I'd take a look at output of libtree on libMIOpen.so:
pxl-th@Tower:~$ libtree /opt/rocm-6.2.2/lib/libMIOpen.so
libMIOpen.so.1
├── libhiprtc.so.6 [runpath]
│ └── libnuma.so.1 [ld.so.conf]
├── libamdhip64.so.6 [runpath]
│ ├── librocprofiler-register.so.0 [runpath]
│ ├── libamd_comgr.so.2 [runpath]
│ │ ├── libz.so.1 [ld.so.conf]
│ │ ├── libtinfo.so.6 [ld.so.conf]
│ │ └── libzstd.so.1 [ld.so.conf]
│ ├── libhsa-runtime64.so.1 [runpath]
│ │ ├── librocprofiler-register.so.0 [runpath]

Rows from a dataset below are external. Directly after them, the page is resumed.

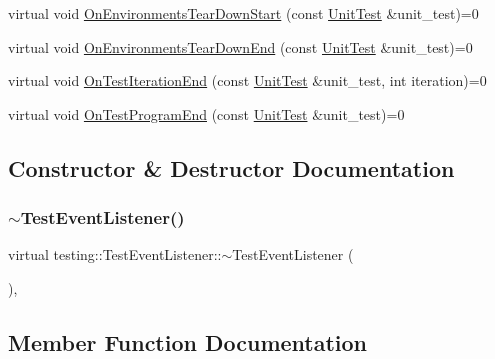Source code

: \begin{DoxyCompactItemize}
\item 
virtual void \mbox{\hyperlink{classtesting_1_1TestEventListener_a468b5e6701bcb86cb2c956caadbba5e4}{On\+Environments\+Tear\+Down\+Start}} (const \mbox{\hyperlink{classtesting_1_1UnitTest}{Unit\+Test}} \&unit\+\_\+test)=0
\item 
virtual void \mbox{\hyperlink{classtesting_1_1TestEventListener_a9ea04fa7f447865ba76df35e12ba2092}{On\+Environments\+Tear\+Down\+End}} (const \mbox{\hyperlink{classtesting_1_1UnitTest}{Unit\+Test}} \&unit\+\_\+test)=0
\item 
virtual void \mbox{\hyperlink{classtesting_1_1TestEventListener_a550fdb3e55726e4cefa09f5697941425}{On\+Test\+Iteration\+End}} (const \mbox{\hyperlink{classtesting_1_1UnitTest}{Unit\+Test}} \&unit\+\_\+test, int iteration)=0
\item 
virtual void \mbox{\hyperlink{classtesting_1_1TestEventListener_ad15b6246d94c268e233487a86463ef3d}{On\+Test\+Program\+End}} (const \mbox{\hyperlink{classtesting_1_1UnitTest}{Unit\+Test}} \&unit\+\_\+test)=0
\end{DoxyCompactItemize}


\subsection{Constructor \& Destructor Documentation}
\mbox{\label{classtesting_1_1TestEventListener_a4512d19e7a108ec4926239ec1ea85d63}} 
\subsubsection{\texorpdfstring{$\sim$TestEventListener()}{~TestEventListener()}}
{\footnotesize\ttfamily virtual testing\+::\+Test\+Event\+Listener\+::$\sim$\+Test\+Event\+Listener (\begin{DoxyParamCaption}{ }\end{DoxyParamCaption})\hspace{0.3cm}{\ttfamily [inline]}, {\ttfamily [virtual]}}



\subsection{Member Function Documentation}
\mbox{\label{classtesting_1_1TestEventListener_aaa1021d75f5dbf3f05c829c1cc520341}} 
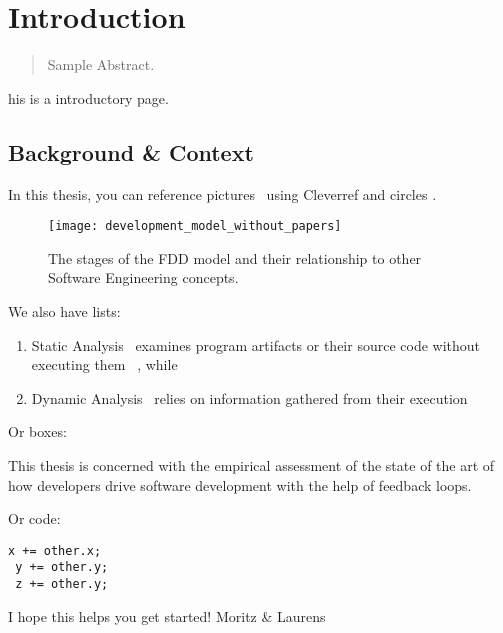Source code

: \chapter{Introduction}
\label{introduction}

\begin{abstract}
Sample Abstract.
\end{abstract}


\newpage

his is a introductory page.




\section{Background \& Context}
In this thesis, you can reference pictures~ using Cleverref and circles .

\begin{figure}[htb]
	\centering
	\texttt{[image: development\_model\_without\_papers]}
	\caption{The stages of the FDD model and their relationship to other
          Software Engineering concepts.}
	\label{fig:devmodel}
\end{figure}

We also have lists:

\begin{enumerate}
  \item Static Analysis~ examines program artifacts or
    their source code without executing them~%
		, while
 \item Dynamic Analysis~ relies on information gathered from their
   execution~%
\end{enumerate}

Or boxes:

\begin{framed}
This thesis is concerned with the empirical assessment of the state of the art of how developers
drive software development with the help of feedback loops.
\end{framed}

Or code:
\begin{lstlisting}[caption={\textsc{TrinityCore}},label={lst:e1}]
 x += other.x;
 y += other.y;
 z += other.y;
\end{lstlisting}


I hope this helps you get started!
Moritz \& Laurens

│ │ ├── libdrm.so.2 [ld.so.conf]
│ │ ├── libdrm_amdgpu.so.1 [ld.so.conf]
│ │ │ └── libdrm.so.2 [ld.so.conf]
│ │ ├── libelf.so.1 [ld.so.conf]
│ │ │ ├── libz.so.1 [ld.so.conf]
│ │ │ └── libzstd.so.1 [ld.so.conf]
│ │ └── libnuma.so.1 [ld.so.conf]
│ └── libnuma.so.1 [ld.so.conf]
├── libroctx64.so.4 [runpath]
├── librocblas.so.4 [runpath]
│ └── libamdhip64.so.6 [runpath]
├── librocm-core.so.1 [runpath]
├── libamd_comgr.so.2 [runpath]
└── libzstd.so.1 [ld.so.conf]
I run into the same problem on arch linux. Previously my setup worked but I think after a rocm update it stopped working.
When I tried libtree, I noticed libmiopen was not actually installed. Maybe the ROCm packages where split up and a dependency is missing. Installing miopen did not fix the issue but gives this libtree.
libMIOpen.so.1
├── libhiprtc.so.6 [runpath]
├── libamdhip64.so.6 [runpath]
│ ├── librocprofiler-register.so.0 [runpath]
│ │ ├── libfmt.so.11 [default path]
│ │ └── libglog.so.2 [default path]
│ │ └── libgflags.so.2.2 [default path]
│ ├── libamd_comgr.so.2 [runpath]
│ │ ├── libz.so.1 [default path]
│ │ ├── libncursesw.so.6 [default path]
│ │ └── libzstd.so.1 [default path]
│ ├── libhsa-runtime64.so.1 [runpath]
│ │ ├── libhsakmt.so.1 [ld.so.conf]
│ │ │ ├── libdrm.so.2 [default path]
│ │ │ ├── libnuma.so.1 [default path]
│ │ │ └── libdrm_amdgpu.so.1 [default path]
│ │ │ └── libdrm.so.2 [default path]
│ │ ├── libelf.so.1 [default path]
│ │ │ ├── libz.so.1 [default path]
│ │ │ └── libzstd.so.1 [default path]
│ │ └── libdrm.so.2 [default path]
│ └── libnuma.so.1 [default path]
├── libroctx64.so.4 [runpath]
├── libamd_comgr.so.2 [runpath]
├── librocblas.so.4 [runpath]
│ └── libamdhip64.so.6 [runpath]
├── libbz2.so.1.0 [default path]
└── libsqlite3.so.0 [default path]
Hi, @laochailan. Can you try moving:
global libMIOpen_path = get_library(lib_prefix * "MIOpen"; rocm_path)
before line:
global libhsaruntime = if Sys.islinux()
get_library("libhsa-runtime64"; rocm_path, ext="so.1")
else
""
end
in src/discovery/discovery.jl file and see if it also helps you?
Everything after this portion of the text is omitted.